Мосгаз — страница 46 из 80

Притащился как-то назад, лег. Боль не прошла и оркестр играл. Но не так громко, как раньше. Хуже боли было то, что время перестало идти. Лежишь, лежишь, всю жизнь вспомнишь, всех любимых перецелуешь-переобнимаешь, а время — как было полдесятого, так и осталось… Если бы не сон, затянулся бы день на вечность.

Приходила мать, заглянули пара приятелей и подружка. Потом мне ставили банки, заставляли вставать, есть — все это прошло в тумане как дурной фильм. Голова слегка прояснилась только к вечеру. И боль чуток отпустила. Оркестр затих. Глаза сфокусировались, как объективы.

На улице щебетали птицы. Под потолком, у белого светящегося шара, кружились мухи. Жизнь продолжалась.

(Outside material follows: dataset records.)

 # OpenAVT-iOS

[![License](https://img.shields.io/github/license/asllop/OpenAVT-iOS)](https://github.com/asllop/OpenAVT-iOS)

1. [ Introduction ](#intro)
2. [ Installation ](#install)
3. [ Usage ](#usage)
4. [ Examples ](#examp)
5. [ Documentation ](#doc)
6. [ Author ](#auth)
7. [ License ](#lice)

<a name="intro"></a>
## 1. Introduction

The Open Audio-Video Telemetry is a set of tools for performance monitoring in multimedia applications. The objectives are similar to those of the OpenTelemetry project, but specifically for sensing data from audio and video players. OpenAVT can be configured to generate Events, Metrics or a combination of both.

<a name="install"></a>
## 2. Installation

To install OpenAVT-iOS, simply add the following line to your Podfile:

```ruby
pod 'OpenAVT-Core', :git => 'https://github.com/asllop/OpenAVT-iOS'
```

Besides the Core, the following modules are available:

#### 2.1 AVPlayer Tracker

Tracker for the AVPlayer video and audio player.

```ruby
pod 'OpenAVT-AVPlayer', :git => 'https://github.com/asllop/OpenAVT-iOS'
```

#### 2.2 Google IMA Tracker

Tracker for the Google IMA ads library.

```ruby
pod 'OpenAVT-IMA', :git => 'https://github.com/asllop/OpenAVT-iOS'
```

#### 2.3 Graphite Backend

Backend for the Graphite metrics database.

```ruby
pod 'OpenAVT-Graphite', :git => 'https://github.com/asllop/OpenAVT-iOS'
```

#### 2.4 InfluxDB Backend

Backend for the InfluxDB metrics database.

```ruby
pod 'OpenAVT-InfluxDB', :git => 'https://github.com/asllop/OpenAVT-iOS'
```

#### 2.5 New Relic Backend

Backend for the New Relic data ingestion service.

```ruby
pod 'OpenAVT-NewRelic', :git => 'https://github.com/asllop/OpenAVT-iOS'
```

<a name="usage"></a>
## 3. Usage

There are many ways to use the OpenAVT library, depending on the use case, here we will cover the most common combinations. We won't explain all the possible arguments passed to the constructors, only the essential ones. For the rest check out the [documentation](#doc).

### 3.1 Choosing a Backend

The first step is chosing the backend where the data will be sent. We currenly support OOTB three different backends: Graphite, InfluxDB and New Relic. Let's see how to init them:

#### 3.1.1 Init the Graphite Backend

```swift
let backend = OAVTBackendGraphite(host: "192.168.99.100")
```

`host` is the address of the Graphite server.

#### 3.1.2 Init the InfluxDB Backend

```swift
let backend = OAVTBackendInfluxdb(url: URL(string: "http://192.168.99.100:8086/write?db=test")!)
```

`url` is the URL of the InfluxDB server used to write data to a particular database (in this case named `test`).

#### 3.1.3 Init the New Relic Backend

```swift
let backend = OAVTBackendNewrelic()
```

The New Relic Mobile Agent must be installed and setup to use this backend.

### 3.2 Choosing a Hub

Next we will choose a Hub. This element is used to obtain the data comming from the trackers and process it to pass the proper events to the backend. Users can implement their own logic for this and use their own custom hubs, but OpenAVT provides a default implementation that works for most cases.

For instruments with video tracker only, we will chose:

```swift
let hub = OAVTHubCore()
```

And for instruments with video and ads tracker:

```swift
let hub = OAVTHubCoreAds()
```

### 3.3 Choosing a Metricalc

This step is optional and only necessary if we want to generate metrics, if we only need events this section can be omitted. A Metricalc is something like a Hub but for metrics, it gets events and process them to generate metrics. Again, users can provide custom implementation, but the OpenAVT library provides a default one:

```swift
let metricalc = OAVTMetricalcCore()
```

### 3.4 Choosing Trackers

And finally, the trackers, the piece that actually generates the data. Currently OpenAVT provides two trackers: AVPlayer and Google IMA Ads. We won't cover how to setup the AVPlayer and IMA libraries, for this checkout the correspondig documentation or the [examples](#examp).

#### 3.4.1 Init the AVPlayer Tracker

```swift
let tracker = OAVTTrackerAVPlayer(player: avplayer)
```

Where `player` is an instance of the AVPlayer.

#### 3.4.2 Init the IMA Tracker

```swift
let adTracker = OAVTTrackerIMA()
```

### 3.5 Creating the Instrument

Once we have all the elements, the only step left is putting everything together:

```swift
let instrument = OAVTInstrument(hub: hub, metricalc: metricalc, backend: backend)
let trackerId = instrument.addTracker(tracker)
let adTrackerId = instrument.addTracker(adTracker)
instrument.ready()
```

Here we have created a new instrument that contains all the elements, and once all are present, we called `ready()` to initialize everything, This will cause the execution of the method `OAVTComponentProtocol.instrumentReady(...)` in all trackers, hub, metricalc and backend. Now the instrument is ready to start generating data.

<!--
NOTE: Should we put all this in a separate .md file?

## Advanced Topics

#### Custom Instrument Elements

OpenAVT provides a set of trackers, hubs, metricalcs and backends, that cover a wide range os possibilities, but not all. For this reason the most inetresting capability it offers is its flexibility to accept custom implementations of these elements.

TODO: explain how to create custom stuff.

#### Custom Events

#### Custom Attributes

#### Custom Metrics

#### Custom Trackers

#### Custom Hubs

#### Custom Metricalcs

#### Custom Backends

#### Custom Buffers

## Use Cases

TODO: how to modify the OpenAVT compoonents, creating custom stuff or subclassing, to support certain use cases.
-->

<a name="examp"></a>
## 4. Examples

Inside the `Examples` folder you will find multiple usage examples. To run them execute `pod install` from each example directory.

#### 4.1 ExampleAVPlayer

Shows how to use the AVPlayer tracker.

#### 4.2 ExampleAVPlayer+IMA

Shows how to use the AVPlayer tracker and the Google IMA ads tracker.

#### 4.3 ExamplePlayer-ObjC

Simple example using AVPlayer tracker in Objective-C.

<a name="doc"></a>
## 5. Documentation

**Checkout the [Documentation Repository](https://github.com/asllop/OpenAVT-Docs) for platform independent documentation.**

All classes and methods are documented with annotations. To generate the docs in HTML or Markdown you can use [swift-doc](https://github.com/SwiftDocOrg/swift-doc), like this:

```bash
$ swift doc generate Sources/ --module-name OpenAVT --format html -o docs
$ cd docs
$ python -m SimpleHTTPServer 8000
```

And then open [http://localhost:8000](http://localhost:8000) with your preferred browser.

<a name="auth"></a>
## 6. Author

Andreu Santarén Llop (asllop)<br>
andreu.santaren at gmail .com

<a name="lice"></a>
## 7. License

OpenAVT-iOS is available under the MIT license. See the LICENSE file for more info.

А в нашей палате было тихо, все замерло, словно на фотографии. Капитан спал. Пахомыч гладил себя обеими руками по животу, кряхтел. Несчастный раковый дедушка тихо постанывал. Серый с интересом читал газету «Труд». Он был похож на сову в черном парике с челкой. Филиппыч — стальное горло, лежал на своей кровати и смотрел на облупленный больничный потолок, шевелил морковными губами, моргал.

Дедушка Типенко вдруг дернулся, как будто его молния ударила, затрясся и громко застонал. Схватился за сердце. Капитан зашевелился, попытался лечь на бок, зарычал от боли… Серый отложил Труд в сторону, бодро соскочил с кровати и, радуясь тому, что может кому-то что-то сообщить, побежал звать Ванятку. Пахомыч пробурчал: Ну, будут теперь охи да ахи! Вот. бля, жизнь пошла. Деда в морг надо, а не сюда. А капитана привязать, а то брюхо раскроется. Вот, медицина Страны Советов. Вот она, забота о народе.

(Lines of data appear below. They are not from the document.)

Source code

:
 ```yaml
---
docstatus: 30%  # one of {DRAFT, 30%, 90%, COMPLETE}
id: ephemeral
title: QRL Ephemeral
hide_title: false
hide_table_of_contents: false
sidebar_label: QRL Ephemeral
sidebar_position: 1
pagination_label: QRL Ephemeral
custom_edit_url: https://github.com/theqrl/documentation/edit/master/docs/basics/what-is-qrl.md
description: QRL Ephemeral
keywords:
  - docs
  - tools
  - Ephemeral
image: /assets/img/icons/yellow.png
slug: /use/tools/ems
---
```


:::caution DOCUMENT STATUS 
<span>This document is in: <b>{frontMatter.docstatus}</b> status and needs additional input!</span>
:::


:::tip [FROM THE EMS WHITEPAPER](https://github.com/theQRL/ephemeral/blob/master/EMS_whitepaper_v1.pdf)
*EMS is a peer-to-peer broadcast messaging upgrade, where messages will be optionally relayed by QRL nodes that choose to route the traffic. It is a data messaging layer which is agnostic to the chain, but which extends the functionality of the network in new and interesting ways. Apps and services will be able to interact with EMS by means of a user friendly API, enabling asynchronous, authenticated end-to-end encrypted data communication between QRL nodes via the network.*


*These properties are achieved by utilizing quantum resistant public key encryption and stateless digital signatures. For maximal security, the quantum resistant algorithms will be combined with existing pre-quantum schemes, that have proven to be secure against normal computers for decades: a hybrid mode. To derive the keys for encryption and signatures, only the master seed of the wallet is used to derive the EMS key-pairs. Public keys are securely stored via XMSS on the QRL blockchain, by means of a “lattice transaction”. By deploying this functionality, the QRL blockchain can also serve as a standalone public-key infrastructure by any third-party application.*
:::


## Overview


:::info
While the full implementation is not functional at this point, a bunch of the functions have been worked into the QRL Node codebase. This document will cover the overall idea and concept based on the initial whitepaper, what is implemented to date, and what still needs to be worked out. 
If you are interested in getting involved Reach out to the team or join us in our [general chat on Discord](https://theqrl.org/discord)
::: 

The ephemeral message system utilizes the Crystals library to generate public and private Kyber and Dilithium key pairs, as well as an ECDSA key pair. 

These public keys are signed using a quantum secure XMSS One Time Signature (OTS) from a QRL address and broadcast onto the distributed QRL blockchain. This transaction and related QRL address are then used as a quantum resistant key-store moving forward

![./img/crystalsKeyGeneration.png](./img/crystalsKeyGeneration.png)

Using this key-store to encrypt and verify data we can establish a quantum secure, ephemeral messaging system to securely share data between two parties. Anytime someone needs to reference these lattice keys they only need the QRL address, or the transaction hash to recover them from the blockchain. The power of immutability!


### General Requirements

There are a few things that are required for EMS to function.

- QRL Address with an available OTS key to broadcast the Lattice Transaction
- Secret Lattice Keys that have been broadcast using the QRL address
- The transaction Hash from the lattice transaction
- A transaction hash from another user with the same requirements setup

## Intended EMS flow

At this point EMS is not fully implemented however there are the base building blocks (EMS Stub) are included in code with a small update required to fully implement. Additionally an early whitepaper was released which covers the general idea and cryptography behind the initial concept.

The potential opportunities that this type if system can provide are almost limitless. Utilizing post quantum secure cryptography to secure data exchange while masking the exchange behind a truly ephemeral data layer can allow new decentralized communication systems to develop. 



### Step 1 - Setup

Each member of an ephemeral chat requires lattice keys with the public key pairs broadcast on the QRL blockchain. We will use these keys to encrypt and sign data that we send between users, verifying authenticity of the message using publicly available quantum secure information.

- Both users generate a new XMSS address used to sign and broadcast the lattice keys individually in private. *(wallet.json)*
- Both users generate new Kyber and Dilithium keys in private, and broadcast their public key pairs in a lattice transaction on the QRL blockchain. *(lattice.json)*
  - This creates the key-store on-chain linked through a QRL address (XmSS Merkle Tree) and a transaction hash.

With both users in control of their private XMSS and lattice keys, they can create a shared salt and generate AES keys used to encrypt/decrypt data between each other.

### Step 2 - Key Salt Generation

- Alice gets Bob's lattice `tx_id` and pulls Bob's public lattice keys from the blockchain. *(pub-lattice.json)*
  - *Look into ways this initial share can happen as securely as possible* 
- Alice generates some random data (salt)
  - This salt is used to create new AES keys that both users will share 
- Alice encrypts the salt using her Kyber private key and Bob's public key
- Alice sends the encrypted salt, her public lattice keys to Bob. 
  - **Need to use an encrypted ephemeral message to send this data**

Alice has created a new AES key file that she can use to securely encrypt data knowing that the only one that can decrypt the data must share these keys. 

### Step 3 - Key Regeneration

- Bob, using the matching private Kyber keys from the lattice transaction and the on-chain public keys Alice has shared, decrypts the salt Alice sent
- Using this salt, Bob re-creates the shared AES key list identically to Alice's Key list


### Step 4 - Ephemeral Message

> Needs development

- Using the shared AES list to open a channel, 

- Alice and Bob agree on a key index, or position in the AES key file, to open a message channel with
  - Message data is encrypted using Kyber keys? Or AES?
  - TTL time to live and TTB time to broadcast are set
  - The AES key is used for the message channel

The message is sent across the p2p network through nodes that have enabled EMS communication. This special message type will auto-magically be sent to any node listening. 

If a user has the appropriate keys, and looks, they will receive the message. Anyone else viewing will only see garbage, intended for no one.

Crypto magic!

Типенко стонал все громче. Неожиданно я понял, что он не стонет, а просит. Умоляет кого-то.

— Сердешная, сердешная, отпусти меня, отпусти… Предо мной смерть стоит. Косой сердце режет… Косой. Сердце. Режет… Сердешная… Сердешная… Отпусти, Броня, дай помереть спокойно…

Речь его прервалась. Мне показалось, что та часть палатного пространства, где лежал Типенко, опустела.

В комнату вбежали медбрат и Серый. Ванятка деловито взял костлявую руку старичка, пощупал пульс, вздохнул, затем закрыл тело одеялом, снял койку, стоящую на колесиках, с торомозов, посмотрел укоризненно на нас, и увез Типенко из палаты. А через некоторое время привез пустую койку назад. На ней лежало свежее серое белье и старое одеяло.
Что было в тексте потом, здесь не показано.